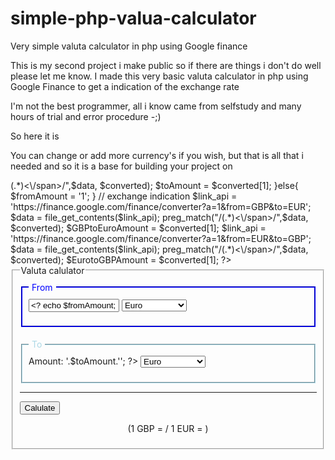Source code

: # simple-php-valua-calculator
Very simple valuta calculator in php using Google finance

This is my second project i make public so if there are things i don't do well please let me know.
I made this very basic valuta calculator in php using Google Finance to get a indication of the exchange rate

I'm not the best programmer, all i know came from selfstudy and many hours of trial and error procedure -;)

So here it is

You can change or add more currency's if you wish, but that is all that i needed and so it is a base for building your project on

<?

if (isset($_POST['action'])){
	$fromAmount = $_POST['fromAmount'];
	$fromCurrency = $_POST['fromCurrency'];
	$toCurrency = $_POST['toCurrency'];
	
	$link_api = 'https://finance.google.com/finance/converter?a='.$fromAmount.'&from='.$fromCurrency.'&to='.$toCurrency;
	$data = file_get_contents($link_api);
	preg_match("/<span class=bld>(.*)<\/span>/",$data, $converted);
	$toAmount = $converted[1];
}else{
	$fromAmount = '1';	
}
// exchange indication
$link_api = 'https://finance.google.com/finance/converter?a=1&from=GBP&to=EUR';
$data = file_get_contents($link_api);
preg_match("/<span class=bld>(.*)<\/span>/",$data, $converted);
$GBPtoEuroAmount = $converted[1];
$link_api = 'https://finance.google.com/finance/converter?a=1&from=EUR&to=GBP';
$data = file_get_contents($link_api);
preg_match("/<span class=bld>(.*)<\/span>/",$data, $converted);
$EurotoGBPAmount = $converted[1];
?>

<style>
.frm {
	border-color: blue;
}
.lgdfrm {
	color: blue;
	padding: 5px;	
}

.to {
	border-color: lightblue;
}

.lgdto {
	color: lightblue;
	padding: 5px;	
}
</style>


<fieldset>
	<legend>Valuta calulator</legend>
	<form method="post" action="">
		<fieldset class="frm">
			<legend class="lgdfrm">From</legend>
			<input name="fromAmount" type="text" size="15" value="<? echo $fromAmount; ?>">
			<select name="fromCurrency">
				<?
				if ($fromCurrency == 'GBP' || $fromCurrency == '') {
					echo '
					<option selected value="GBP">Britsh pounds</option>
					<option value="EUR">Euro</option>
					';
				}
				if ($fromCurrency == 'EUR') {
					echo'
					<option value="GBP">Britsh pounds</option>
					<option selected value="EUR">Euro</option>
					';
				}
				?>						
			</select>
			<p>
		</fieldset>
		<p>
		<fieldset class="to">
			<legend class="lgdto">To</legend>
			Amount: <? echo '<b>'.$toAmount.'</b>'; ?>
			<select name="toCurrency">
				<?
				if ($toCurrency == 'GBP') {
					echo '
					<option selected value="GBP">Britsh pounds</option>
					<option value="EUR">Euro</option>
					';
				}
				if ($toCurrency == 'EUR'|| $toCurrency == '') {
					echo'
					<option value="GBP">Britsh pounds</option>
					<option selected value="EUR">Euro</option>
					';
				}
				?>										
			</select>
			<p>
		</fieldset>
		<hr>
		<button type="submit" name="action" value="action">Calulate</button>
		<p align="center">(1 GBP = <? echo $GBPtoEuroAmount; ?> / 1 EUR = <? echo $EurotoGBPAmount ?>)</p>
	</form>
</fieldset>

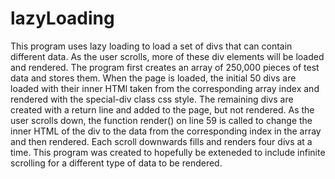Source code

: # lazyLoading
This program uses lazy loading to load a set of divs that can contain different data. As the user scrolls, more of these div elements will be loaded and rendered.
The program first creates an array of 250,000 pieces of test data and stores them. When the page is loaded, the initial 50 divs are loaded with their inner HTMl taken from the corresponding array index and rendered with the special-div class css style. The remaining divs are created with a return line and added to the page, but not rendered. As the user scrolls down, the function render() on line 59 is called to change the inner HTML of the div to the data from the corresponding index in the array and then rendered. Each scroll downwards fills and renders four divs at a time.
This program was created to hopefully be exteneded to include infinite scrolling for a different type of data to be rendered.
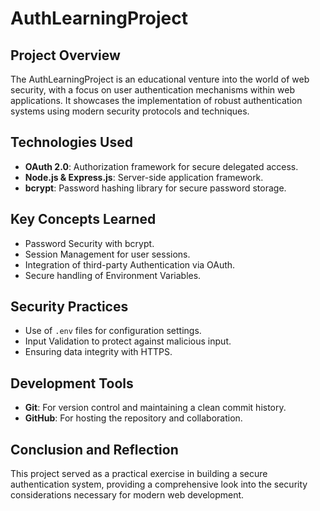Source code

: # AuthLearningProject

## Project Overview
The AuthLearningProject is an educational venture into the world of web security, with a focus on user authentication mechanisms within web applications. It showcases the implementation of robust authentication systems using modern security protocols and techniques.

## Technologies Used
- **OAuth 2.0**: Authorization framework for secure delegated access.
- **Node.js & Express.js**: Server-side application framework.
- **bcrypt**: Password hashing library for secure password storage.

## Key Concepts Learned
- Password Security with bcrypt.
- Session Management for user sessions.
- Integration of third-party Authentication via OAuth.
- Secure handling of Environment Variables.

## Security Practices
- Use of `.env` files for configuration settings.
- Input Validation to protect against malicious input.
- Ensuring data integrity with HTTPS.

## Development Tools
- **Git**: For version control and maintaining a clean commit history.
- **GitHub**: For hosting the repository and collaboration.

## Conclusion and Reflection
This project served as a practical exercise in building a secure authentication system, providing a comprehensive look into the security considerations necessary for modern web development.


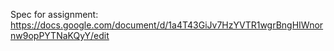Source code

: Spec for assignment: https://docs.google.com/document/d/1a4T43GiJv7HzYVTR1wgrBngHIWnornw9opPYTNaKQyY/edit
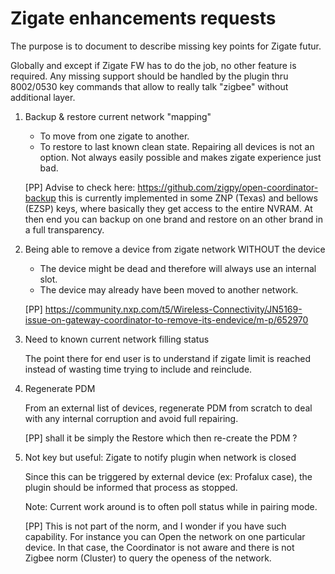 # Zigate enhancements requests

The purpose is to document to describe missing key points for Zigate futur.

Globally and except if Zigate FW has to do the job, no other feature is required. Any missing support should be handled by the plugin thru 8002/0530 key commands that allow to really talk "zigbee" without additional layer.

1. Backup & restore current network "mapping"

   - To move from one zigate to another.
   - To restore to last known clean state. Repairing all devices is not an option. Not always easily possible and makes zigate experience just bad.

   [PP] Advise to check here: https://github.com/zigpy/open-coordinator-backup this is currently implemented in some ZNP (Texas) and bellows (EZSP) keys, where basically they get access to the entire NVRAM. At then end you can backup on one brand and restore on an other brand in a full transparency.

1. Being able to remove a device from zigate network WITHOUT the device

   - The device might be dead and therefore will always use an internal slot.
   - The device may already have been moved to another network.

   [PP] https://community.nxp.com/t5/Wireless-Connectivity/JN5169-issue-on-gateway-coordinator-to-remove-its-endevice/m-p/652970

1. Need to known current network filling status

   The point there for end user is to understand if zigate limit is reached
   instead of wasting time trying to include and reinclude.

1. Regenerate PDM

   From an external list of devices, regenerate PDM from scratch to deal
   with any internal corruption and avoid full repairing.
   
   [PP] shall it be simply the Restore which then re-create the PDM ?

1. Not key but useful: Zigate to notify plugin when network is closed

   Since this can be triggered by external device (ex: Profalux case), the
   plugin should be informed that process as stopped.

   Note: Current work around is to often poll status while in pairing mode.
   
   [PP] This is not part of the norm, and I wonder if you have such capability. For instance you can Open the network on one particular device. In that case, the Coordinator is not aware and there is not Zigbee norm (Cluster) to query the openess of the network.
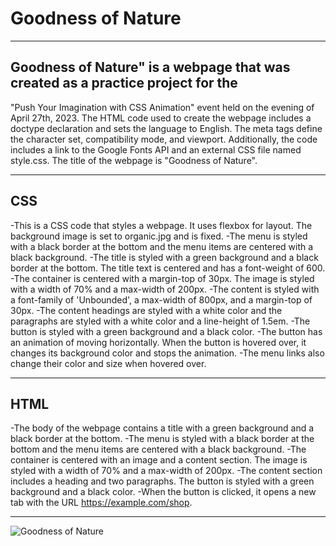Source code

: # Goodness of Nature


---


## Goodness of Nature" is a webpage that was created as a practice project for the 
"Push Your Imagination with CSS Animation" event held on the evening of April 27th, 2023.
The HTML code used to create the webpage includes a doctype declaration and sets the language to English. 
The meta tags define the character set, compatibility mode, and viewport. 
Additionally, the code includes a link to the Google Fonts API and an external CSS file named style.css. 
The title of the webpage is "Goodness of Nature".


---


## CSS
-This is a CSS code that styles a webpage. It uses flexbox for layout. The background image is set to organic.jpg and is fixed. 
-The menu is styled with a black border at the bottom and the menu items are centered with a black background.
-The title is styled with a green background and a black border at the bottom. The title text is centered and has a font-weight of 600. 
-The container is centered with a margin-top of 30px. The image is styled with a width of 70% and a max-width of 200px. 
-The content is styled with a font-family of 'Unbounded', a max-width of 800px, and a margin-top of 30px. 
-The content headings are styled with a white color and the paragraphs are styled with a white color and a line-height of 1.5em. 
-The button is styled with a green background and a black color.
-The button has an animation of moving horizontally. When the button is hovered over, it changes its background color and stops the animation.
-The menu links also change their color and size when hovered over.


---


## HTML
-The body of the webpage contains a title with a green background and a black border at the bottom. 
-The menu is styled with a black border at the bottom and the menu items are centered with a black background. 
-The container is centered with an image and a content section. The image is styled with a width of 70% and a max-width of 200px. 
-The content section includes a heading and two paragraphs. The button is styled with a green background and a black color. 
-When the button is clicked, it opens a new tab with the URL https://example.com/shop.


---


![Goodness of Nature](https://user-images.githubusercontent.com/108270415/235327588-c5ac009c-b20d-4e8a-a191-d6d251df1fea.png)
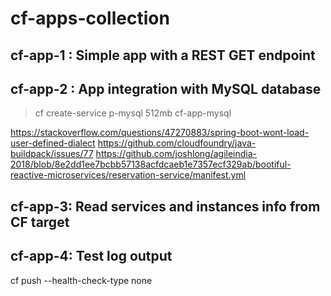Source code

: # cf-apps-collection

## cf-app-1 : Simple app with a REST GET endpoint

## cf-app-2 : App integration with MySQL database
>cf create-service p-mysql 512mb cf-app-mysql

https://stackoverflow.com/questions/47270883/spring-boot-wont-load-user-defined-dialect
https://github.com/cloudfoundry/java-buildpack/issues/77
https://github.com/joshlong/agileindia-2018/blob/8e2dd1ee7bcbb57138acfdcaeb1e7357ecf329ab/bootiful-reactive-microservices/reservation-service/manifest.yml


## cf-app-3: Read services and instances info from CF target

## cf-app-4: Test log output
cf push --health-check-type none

**Your task**
Write out once more the lines above beginning at the line with "https://github.com/cloudfoundry/java-buildpack/issues/77"; continue through the final line and stop there.

**Solution to this exercise**
https://github.com/cloudfoundry/java-buildpack/issues/77
https://github.com/joshlong/agileindia-2018/blob/8e2dd1ee7bcbb57138acfdcaeb1e7357ecf329ab/bootiful-reactive-microservices/reservation-service/manifest.yml


## cf-app-3: Read services and instances info from CF target

## cf-app-4: Test log output
cf push --health-check-type none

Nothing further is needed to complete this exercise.